The following PR tutorial is a based on a real life PR disaster that’s currently consuming Melbourne media; Imagine you’re the PR adviser to one of the country’s biggest sporting clubs. One of your top stars is linked to an alleged murderer and career criminal. How would you manage this issue?
I’ve invited international PR crisis management expert Jonathan Bernstein (USA) to answer a few questions surrounding the PR handling of the issue (see end of case). After reading the evolution of the following case material, see if your answers match Jonathan’s expert response…which I’ll tantalisingly publish early next week. Check out who’s the best between you and your communications colleagues.<

OUR CASE BEGINS: An alleged criminal is awaiting trial for the murder of a lawyer and shooting of two civilians in an early morning incident in the strip-joint side of the city.
Media rumours have placed a sports star in the criminal’s company one week earlier, where the miscreant allegedly fired gunshots at a police vehicle.
The sports player tells several team mates about the incident, but not the police.
Responding to police interviewing of the star, the player’s football club stages a tense media conference; the player is briefed not to answer questions, but reads a stiff, pre-prepared statement and exits quickly.
The club’s recently installed CEO implies the star was comatosely inebriated and coerced into the criminal’s company.
Controversially, and against popular consensus, the club decides to play the player in their next league game (he is an A-grade star).
The criminal’s father publicly contests the claim of coercion, as do the police who say the player was most likely a witness to a crime.
Rumours emerge that CCTV security footage shows that the player was awake and alert while in the criminal’s car.
The club reacts: At club media conference 2 (with the sponsors’ backdrop removed), the player under the cloud is still muzzled, with the CEO answering media questions for the player and stonewalling others. The only thing the player says is that he needs to behave better.
The club changes position; now chastising the player, they ban him from drinking alcohol and impose a 1am curfew on him, rather than seek to excuse his actions as per their first media conference.
The football code’s governing body is very unhappy about damage to its brand image. Latest media speculation says the player may face police charges and even jail for giving a false statement, perjury or attempting to pervert the course of justice. Here are the questions I posed to the PR expert:

1 Has this been an effective issues management exercise?

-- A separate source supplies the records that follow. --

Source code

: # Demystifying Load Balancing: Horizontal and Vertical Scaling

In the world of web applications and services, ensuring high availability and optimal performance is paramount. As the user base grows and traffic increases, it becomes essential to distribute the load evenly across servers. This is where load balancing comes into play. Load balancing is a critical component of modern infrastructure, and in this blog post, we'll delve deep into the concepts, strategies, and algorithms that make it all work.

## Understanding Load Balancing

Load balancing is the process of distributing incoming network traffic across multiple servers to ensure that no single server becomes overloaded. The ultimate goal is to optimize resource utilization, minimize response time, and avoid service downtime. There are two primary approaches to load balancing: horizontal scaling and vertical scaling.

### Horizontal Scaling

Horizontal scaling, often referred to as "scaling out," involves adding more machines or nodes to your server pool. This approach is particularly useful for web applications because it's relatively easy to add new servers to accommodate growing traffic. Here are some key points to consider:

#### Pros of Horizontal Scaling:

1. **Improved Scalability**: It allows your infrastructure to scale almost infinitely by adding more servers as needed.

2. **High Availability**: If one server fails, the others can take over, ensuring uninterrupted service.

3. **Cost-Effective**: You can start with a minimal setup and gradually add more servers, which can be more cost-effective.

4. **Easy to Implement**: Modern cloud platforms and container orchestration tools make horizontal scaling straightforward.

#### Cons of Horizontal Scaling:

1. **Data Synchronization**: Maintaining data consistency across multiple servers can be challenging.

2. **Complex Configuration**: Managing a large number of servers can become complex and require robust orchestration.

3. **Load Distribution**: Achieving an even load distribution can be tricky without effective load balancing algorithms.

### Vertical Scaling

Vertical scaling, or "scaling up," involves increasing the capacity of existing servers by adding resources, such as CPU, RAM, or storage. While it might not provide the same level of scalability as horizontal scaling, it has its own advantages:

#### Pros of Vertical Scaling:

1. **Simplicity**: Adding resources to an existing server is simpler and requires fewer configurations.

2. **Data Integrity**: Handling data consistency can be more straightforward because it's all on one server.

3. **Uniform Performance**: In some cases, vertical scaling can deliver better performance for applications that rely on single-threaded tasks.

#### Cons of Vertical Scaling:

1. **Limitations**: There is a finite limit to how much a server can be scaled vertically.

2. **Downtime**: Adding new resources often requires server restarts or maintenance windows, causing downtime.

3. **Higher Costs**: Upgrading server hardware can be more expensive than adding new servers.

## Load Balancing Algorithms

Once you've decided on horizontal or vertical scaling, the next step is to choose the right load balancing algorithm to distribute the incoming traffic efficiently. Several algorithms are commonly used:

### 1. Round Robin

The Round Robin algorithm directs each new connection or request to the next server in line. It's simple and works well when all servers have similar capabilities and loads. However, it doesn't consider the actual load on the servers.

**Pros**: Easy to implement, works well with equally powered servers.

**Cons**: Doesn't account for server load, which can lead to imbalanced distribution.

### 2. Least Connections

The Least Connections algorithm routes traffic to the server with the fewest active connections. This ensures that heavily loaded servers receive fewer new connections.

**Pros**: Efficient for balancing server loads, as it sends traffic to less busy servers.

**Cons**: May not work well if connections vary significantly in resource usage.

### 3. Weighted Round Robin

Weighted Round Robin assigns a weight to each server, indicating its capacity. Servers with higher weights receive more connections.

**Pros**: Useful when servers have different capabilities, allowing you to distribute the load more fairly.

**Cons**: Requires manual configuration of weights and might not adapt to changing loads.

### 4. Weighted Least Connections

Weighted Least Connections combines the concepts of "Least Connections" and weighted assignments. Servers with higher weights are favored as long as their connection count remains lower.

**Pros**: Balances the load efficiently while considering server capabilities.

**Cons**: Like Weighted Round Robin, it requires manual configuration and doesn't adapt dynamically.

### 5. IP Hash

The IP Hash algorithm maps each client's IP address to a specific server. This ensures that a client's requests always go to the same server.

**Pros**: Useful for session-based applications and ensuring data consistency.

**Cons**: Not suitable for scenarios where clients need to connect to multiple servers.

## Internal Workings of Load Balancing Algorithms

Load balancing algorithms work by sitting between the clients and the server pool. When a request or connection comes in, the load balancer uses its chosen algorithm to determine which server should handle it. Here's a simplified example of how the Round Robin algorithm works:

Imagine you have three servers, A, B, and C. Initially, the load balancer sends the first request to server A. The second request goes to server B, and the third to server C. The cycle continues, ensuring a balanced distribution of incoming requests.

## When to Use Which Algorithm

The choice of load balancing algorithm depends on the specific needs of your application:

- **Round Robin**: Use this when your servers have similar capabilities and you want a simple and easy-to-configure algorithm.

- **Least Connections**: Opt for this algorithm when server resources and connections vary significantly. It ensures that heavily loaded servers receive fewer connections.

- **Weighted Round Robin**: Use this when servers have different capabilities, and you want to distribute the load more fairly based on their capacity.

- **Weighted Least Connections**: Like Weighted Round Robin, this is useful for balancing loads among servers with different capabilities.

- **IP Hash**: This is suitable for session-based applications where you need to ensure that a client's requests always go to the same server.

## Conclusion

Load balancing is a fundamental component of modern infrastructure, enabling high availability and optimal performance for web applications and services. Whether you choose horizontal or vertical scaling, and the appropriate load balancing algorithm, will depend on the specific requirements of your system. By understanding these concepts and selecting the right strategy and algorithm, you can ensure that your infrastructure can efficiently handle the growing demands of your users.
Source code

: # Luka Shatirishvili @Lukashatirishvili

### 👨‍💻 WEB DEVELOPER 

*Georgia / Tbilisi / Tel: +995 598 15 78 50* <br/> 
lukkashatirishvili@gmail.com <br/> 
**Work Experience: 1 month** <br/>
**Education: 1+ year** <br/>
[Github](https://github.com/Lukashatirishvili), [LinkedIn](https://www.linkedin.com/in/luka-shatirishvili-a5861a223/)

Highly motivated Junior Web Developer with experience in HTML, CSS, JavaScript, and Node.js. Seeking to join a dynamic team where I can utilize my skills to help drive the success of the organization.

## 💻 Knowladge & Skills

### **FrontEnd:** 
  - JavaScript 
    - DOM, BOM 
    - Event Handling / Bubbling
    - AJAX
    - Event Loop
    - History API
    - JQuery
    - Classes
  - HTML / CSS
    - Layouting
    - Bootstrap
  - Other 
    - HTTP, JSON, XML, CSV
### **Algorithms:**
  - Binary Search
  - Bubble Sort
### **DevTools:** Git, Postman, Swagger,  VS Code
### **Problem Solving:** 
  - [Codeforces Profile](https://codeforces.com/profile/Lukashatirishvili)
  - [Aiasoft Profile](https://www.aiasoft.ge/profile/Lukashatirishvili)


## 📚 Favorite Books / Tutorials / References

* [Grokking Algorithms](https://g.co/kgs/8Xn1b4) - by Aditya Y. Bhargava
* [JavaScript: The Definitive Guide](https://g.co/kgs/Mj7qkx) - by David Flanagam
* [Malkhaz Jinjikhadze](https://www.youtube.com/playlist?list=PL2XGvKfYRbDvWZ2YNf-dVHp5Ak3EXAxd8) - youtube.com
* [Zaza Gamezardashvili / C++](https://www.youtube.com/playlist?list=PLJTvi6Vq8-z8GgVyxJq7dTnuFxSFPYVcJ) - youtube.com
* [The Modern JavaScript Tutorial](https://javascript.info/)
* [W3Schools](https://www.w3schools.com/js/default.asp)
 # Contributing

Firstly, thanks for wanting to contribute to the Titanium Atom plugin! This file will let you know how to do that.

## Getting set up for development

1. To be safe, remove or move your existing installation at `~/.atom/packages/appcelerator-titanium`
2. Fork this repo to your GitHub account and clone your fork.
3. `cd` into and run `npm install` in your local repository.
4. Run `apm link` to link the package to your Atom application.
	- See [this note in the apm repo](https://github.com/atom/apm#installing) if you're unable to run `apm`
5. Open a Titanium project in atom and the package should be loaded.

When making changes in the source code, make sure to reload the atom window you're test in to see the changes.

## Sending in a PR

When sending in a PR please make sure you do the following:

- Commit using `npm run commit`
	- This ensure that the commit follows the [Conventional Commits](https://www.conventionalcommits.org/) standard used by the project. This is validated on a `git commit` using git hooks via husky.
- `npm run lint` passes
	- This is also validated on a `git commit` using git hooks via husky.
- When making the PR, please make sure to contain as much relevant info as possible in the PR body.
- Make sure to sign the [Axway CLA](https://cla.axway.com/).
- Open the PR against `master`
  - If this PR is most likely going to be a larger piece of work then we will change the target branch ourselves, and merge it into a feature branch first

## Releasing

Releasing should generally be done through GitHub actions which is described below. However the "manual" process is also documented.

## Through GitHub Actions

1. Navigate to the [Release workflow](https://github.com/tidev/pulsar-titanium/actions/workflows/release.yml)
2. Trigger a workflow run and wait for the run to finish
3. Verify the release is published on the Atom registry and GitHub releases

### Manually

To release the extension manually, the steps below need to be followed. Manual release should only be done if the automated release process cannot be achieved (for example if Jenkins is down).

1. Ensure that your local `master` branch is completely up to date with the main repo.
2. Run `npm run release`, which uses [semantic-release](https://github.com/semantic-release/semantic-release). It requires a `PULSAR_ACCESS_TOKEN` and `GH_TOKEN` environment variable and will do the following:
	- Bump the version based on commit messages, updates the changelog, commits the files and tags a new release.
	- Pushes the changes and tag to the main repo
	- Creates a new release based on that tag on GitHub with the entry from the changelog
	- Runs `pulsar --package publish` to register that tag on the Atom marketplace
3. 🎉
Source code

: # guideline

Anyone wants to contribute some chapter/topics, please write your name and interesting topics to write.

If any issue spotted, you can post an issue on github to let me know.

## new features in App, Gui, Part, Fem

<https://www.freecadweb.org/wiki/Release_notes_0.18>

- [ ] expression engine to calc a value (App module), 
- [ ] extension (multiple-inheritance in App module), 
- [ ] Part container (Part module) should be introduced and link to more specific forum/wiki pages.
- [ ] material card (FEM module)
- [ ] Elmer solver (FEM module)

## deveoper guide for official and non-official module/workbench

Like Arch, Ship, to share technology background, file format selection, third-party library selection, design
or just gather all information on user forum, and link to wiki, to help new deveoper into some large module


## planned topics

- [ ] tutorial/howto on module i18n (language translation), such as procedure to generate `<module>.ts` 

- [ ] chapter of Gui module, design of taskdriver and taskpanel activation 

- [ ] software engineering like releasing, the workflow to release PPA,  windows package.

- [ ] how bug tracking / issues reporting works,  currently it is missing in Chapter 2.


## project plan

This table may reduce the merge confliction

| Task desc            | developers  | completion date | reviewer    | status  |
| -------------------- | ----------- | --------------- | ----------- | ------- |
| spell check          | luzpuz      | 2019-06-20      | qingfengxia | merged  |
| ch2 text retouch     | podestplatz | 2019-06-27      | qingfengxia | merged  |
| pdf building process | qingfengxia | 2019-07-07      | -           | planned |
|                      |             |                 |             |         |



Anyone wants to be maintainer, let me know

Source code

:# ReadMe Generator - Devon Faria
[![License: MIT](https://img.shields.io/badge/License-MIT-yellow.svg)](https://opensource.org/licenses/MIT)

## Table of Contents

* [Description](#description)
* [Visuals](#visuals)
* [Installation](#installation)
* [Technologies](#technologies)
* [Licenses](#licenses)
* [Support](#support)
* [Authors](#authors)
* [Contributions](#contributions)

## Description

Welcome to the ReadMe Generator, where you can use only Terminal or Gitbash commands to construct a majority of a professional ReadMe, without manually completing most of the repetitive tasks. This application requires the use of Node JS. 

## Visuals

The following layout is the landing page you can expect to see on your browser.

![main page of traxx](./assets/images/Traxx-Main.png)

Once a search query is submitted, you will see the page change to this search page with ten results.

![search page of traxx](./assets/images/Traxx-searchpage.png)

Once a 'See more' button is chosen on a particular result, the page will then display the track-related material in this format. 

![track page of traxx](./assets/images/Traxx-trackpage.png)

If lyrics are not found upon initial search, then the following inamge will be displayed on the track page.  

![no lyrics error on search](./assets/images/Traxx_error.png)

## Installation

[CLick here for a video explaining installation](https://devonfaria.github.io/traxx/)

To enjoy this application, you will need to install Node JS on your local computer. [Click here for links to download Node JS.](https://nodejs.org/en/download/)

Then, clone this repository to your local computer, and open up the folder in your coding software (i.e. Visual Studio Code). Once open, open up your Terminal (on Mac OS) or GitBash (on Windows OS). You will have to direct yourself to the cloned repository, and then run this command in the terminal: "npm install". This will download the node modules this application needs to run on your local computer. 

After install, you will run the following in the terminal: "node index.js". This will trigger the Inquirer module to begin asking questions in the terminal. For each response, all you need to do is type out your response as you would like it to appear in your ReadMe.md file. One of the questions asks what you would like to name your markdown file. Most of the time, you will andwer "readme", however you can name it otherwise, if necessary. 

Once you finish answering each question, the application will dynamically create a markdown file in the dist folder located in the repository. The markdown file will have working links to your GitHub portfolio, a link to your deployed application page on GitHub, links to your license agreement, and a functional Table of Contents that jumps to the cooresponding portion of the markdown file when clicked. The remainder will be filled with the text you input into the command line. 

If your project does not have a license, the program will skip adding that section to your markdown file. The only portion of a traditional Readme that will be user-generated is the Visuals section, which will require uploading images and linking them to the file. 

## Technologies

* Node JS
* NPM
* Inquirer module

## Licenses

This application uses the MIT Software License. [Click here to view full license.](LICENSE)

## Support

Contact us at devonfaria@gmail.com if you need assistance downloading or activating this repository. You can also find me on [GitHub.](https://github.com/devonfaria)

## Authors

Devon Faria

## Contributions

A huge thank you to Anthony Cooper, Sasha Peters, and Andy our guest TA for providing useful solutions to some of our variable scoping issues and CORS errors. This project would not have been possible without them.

2 If any, what are the principal flaws in the club’s PR management strategy?

3 Can you speculate on the motives for the club’s course of action (legal advice, police intervention, sponsor sensitivities etc)?

4 Could the club have closed the book of this issue any earlier?

5 Is there any credence for the club’s attempt to minimise the player’s role in the sequence of events?

6 What do you make of the decision to allow the player to be present at the media conference, tho’ not being allowed to respond except via the briefest of statements?

7 What might the club have been expecting to gain by letting the story drip-feed out to the media?

8 Do you think the club has been fully cognizant of the public/media interest in this situation?

9 Whose reputation is being best preserved/most damaged by this scenario; the player’s, the club’s, its sponsors, the code’s or any others?

10 What would you advise the club to do to repair the reputational damage caused by this incident?